Not ruling out an override clause
Asked to comment on the ongoing nationwide demonstrations against his government’s effort to overhaul the judiciary, Netanyahu claimed that “quite a few people demonstrating against this…have no idea… what is being discussed” and said they had been “sloganized.”
“Something about mass media right now and the social network[s] is that you can basically feed slogans deliberately with big data and big money… and get into people’s minds… and you can create mass mobilization based on this,” he said.
He insisted he was not trying to give too much power to the ruling coalition but rather was seeking to simply move some power away from the judiciary in order to restore a balance of powers.
To demonstrate his seriousness, he pointed to his shelving of legislation that would have allowed the Knesset to override High Court decisions with a 61-member majority. However, he was careful to specify that he only ruled out an override via a “majority of one,” without ruling out the possibility of less extreme versions of the same bill. The premier reportedly told coalition lawmakers earlier this month that he is still open to such proposals.
Netanyahu dismissed the notion that six terms in office can be corrupting, insisting that he is only motivated by the goal of ensuring the security of the state, its economic prosperity, and its peaceful coexistence alongside its neighbors. He argued that he can be voted out if the Israeli people do not approve of his performance.
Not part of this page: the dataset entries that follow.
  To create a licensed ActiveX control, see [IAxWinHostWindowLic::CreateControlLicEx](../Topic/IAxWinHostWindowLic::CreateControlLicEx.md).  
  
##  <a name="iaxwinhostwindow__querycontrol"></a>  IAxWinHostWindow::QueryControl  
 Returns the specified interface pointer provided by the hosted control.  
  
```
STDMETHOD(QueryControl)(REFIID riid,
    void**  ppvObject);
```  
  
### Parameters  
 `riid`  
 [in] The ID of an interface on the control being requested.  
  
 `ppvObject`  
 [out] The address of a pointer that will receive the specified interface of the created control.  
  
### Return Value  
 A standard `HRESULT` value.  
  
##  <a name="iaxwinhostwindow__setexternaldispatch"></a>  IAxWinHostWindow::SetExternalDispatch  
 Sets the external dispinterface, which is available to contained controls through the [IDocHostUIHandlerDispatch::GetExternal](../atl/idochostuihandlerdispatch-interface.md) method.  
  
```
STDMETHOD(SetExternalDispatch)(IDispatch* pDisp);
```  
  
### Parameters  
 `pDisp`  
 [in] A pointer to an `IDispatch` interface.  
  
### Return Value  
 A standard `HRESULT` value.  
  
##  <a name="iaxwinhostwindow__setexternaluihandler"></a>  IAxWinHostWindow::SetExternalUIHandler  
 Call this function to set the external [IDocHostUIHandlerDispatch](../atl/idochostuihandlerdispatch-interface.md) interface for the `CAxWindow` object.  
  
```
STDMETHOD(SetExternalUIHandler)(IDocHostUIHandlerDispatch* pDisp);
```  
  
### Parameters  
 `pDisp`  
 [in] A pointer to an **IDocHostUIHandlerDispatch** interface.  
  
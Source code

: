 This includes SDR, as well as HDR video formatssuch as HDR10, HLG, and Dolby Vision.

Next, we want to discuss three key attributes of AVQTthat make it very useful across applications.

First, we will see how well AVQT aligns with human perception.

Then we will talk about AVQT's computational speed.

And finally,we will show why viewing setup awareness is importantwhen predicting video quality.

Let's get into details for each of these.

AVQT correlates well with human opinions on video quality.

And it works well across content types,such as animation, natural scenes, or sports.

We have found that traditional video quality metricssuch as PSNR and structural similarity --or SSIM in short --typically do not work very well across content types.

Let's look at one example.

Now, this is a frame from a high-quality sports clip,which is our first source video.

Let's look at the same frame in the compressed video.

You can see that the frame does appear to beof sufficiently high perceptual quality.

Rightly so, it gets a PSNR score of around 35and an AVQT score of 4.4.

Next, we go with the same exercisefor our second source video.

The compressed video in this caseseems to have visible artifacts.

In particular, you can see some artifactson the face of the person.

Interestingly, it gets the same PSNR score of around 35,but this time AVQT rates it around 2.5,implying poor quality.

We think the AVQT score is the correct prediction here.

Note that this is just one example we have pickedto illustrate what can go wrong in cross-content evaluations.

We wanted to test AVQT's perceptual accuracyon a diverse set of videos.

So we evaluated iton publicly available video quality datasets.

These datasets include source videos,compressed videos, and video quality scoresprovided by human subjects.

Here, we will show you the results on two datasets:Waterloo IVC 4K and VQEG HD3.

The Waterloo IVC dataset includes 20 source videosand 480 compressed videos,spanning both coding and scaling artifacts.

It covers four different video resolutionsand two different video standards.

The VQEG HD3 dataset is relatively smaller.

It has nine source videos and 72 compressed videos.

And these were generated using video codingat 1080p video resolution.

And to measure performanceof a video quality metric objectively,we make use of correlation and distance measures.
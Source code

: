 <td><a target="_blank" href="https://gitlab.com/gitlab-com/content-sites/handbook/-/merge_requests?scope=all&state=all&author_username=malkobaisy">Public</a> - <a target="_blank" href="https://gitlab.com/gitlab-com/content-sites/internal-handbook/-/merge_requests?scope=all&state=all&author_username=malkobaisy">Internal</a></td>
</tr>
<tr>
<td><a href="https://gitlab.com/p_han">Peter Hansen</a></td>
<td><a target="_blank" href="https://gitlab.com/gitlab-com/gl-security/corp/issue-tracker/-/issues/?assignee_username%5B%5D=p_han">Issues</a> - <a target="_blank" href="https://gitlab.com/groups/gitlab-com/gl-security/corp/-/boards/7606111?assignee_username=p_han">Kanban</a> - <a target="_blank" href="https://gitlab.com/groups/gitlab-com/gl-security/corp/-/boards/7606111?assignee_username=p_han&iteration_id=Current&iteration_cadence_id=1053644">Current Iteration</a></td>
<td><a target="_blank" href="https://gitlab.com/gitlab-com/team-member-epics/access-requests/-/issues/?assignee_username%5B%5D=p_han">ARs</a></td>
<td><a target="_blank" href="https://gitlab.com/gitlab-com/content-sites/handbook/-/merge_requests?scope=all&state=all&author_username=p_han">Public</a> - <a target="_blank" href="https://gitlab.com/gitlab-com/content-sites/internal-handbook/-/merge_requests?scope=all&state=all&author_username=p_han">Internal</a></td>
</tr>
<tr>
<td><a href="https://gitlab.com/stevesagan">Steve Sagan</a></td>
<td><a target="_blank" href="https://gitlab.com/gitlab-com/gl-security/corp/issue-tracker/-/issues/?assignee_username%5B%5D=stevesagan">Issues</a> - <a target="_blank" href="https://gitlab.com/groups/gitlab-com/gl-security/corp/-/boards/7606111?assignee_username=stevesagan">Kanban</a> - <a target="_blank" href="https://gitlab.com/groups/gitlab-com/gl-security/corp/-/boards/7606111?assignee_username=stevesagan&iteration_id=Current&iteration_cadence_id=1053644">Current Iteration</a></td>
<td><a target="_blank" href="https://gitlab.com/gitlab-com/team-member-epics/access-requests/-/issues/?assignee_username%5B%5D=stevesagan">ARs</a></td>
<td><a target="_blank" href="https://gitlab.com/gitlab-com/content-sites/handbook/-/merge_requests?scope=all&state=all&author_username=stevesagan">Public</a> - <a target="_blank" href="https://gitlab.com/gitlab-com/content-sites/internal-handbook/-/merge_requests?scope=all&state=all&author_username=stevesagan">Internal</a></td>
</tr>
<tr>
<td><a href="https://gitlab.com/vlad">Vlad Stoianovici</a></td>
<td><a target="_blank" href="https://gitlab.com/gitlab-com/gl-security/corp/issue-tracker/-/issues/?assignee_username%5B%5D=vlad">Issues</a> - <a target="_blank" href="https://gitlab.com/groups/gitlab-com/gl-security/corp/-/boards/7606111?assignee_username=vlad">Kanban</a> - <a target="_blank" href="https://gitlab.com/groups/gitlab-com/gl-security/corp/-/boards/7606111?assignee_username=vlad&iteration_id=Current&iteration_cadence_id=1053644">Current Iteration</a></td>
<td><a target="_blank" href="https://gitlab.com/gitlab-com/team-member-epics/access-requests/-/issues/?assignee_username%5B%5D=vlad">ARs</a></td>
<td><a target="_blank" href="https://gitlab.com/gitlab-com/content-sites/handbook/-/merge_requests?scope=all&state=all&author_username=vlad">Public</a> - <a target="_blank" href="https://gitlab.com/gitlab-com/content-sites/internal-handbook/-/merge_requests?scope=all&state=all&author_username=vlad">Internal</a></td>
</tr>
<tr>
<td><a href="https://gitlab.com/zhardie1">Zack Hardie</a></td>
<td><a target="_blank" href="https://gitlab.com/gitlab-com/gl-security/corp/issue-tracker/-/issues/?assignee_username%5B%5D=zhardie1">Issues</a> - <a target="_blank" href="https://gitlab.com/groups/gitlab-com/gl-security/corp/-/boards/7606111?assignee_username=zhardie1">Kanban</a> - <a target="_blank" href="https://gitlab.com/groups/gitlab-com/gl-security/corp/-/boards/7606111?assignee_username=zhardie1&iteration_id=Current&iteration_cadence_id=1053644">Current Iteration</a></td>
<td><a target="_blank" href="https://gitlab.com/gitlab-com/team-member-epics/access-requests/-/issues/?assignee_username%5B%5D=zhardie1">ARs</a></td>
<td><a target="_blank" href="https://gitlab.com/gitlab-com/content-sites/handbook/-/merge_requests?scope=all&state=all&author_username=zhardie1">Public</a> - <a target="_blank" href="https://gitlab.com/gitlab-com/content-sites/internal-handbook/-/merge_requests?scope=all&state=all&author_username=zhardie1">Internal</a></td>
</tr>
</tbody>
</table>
That has not happened, despite what Netanyahu said was the sometimes “violen[t]” opposition. He recalled a conversation with the late former Italian prime minister Silvio Berlusconi, who he said once asked him how many media companies he controls. Netanyahu said he told the Italian premier that he does not control any outlets and has had to win elections “the hard way.”
But the premier is also under criminal indictment for allegedly seeking to illicitly influence media coverage in Israel, and several news organizations established during his time as premier have been seen as closely aligned to his Likud party, and in some cases even mouthpieces of the party.
Netanyahu dismissed the corruption cases against him and painted himself as a victim of persecution. “People are not saying ‘What did Netanyahu do?’ Because he probably did nothing. ‘What was done to him?’ is something that people ask,” he claimed.
Netanyahu has often asserted, without evidence, that the corruption cases are the result of a witch hunt by political rivals and various aligned civil servants.
He went on to speculate that Russia and Ukraine are not yet ready for peace talks, but he said he was prepared to broker such negotiations if asked.
On the rapid development of artificial intelligence, Netanyahu speculated that “it will annihilate many more jobs than it will create and will force a structural change to our economics, to economic models and to our politics.”